Department of Ecology and Genetics, Evolutionary Biology Centre, Uppsala University, Uppsala, Sweden.
PLoS One. 2011 Feb 28;6(2):e17358. doi: 10.1371/journal.pone.0017358.
The evolution of female choice mechanisms favouring males of their own kind is considered a crucial step during the early stages of speciation. However, although the genomics of mate choice may influence both the likelihood and speed of speciation, the identity and location of genes underlying assortative mating remain largely unknown.
We used mate choice experiments and gene expression analysis of female Drosophila melanogaster to examine three key components influencing speciation. We show that the 1,498 genes in Zimbabwean female D. melanogaster whose expression levels differ when mating with more (Zimbabwean) versus less (Cosmopolitan strain) preferred males include many with high expression in the central nervous system and ovaries, are disproportionately X-linked and form a number of clusters with low recombination distance. Significant involvement of the brain and ovaries is consistent with the action of a combination of pre- and postcopulatory female choice mechanisms, while sex linkage and clustering of genes lead to high potential evolutionary rate and sheltering against the homogenizing effects of gene exchange between populations.

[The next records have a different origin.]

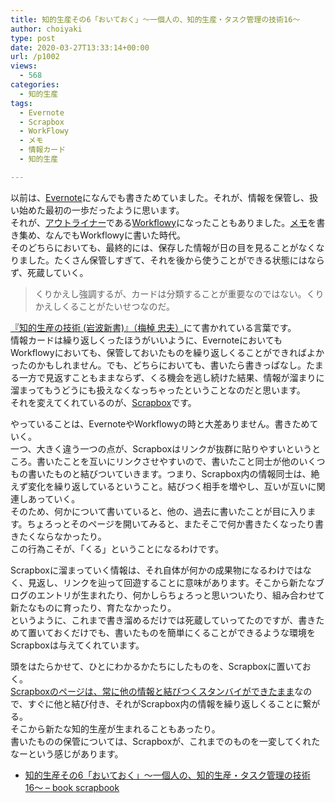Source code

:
 ```yaml
---
title: 知的生産その6「おいておく」〜一個人の、知的生産・タスク管理の技術16〜
author: choiyaki
type: post
date: 2020-03-27T13:33:14+00:00
url: /p1002
views:
  - 568
categories:
  - 知的生産
tags:
  - Evernote
  - Scrapbox
  - WorkFlowy
  - メモ
  - 情報カード
  - 知的生産

---
```

以前は、[Evernote][1]になんでも書きためていました。それが、情報を保管し、扱い始めた最初の一歩だったように思います。  
それが、[アウトライナー][2]である[Workflowy][3]になったこともありました。[メモ][4]を書き集め、なんでもWorkflowyに書いた時代。  
そのどちらにおいても、最終的には、保存した情報が日の目を見ることがなくなりました。たくさん保管しすぎて、それを後から使うことができる状態にはならず、死蔵していく。

> くりかえし強調するが、カードは分類することが重要なのではない。くりかえしくることがたいせつなのだ。

[『知的生産の技術 (岩波新書)』（梅棹 忠夫）][5]にて書かれている言葉です。  
情報カードは繰り返しくったほうがいいように、EvernoteにおいてもWorkflowyにおいても、保管しておいたものを繰り返しくることができればよかったのかもしれません。でも、どちらにおいても、書いたら書きっぱなし。たまる一方で見返すこともままならず、くる機会を逃し続けた結果、情報が溜まりに溜まってもうどうにも扱えなくなっちゃったということなのだと思います。  
それを変えてくれているのが、[Scrapbox][6]です。

やっていることは、EvernoteやWorkflowyの時と大差ありません。書きためていく。  
一つ、大きく違う一つの点が、Scrapboxはリンクが抜群に貼りやすいというところ。書いたことを互いにリンクさせやすいので、書いたこと同士が他のいくつもの書いたものと結びついていきます。つまり、Scrapbox内の情報同士は、絶えず変化を繰り返しているということ。結びつく相手を増やし、互いが互いに関連しあっていく。  
そのため、何かについて書いていると、他の、過去に書いたことが目に入ります。ちょろっとそのページを開いてみると、またそこで何か書きたくなったり書きたくならなかったり。  
この行為こそが、「くる」ということになるわけです。

Scrapboxに溜まっていく情報は、それ自体が何かの成果物になるわけではなく、見返し、リンクを辿って回遊することに意味があります。そこから新たなブログのエントリが生まれたり、何かしらちょろっと思いついたり、組み合わせて新たなものに育ったり、育たなかったり。  
というように、これまで書き溜めるだけでは死蔵していってたのですが、書きためて置いておくだけでも、書いたものを簡単にくることができるような環境をScrapboxは与えてくれています。

頭をはたらかせて、ひとにわかるかたちにしたものを、Scrapboxに置いておく。  
[Scrapboxのページは、常に他の情報と結びつくスタンバイができたまま][7]なので、すぐに他と結び付き、それがScrapbox内の情報を繰り返しくることに繋がる。  
そこから新たな知的生産が生まれることもあったり。  
書いたものの保管については、Scrapboxが、これまでのものを一変してくれたなーという感じがあります。

  * [知的生産その6「おいておく」〜一個人の、知的生産・タスク管理の技術16〜 &#8211; book scrapbook][8]

 [1]: https://scrapbox.io/choiyaki-hondana/Evernote
 [2]: https://scrapbox.io/choiyaki-hondana/%E3%82%A2%E3%82%A6%E3%83%88%E3%83%A9%E3%82%A4%E3%83%8A%E3%83%BC
 [3]: https://scrapbox.io/choiyaki-hondana/Workflowy
 [4]: https://scrapbox.io/choiyaki-hondana/%E3%83%A1%E3%83%A2
 [5]: https://scrapbox.io/choiyaki-hondana/%E3%80%8E%E7%9F%A5%E7%9A%84%E7%94%9F%E7%94%A3%E3%81%AE%E6%8A%80%E8%A1%93_(%E5%B2%A9%E6%B3%A2%E6%96%B0%E6%9B%B8)%E3%80%8F%EF%BC%88%E6%A2%85%E6%A3%B9_%E5%BF%A0%E5%A4%AB%EF%BC%89
 [6]: https://scrapbox.io/choiyaki-hondana/Scrapbox
 [7]: https://scrapbox.io/choiyaki-hondana/Scrapbox%E3%81%AE%E3%83%9A%E3%83%BC%E3%82%B8%E3%81%AF%E3%80%81%E5%B8%B8%E3%81%AB%E4%BB%96%E3%81%AE%E6%83%85%E5%A0%B1%E3%81%A8%E7%B5%90%E3%81%B3%E3%81%A4%E3%81%8F%E3%82%B9%E3%82%BF%E3%83%B3%E3%83%90%E3%82%A4%E3%81%8C%E3%81%A7%E3%81%8D%E3%81%9F%E3%81%BE%E3%81%BE
 [8]: https://scrapbox.io/choiyaki-hondana/%E7%9F%A5%E7%9A%84%E7%94%9F%E7%94%A3%E3%81%9D%E3%81%AE6%E3%80%8C%E3%81%8A%E3%81%84%E3%81%A6%E3%81%8A%E3%81%8F%E3%80%8D%E3%80%9C%E4%B8%80%E5%80%8B%E4%BA%BA%E3%81%AE%E3%80%81%E7%9F%A5%E7%9A%84%E7%94%9F%E7%94%A3%E3%83%BB%E3%82%BF%E3%82%B9%E3%82%AF%E7%AE%A1%E7%90%86%E3%81%AE%E6%8A%80%E8%A1%9316%E3%80%9C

Taken together our results imply favourable genomic conditions for the evolution of reproductive isolation through mate choice in Zimbabwean D. melanogaster and suggest that mate choice may, in general, act as an even more important engine of speciation than previously realized.
雌性选择机制向同种雄性进化被认为是物种形成早期的关键步骤。然而,尽管配偶选择的基因组学可能会影响物种形成的可能性和速度,但导致选择性交配的基因的身份和位置在很大程度上仍然未知。
我们使用果蝇的交配选择实验和基因表达分析来研究影响物种形成的三个关键因素。我们表明,在与更喜欢的雄性(津巴布韦种群)相比,与不太喜欢的雄性(世界性种群)交配时,津巴布韦种群的 1498 个果蝇的基因表达水平存在差异,其中包括许多在中枢神经系统和卵巢中高表达的基因,不成比例地位于 X 染色体上,并形成了许多重组距离较小的基因簇。大脑和卵巢的显著参与与一系列的预交配和交配后雌性选择机制的作用一致,而性连锁和基因聚类则导致了高的潜在进化率,并防止了种群间基因交换的同质化效应。
总的来说,我们的结果表明,津巴布韦果蝇通过交配选择进化生殖隔离具有有利的基因组条件,并表明配偶选择可能比以前认为的更能成为物种形成的重要引擎。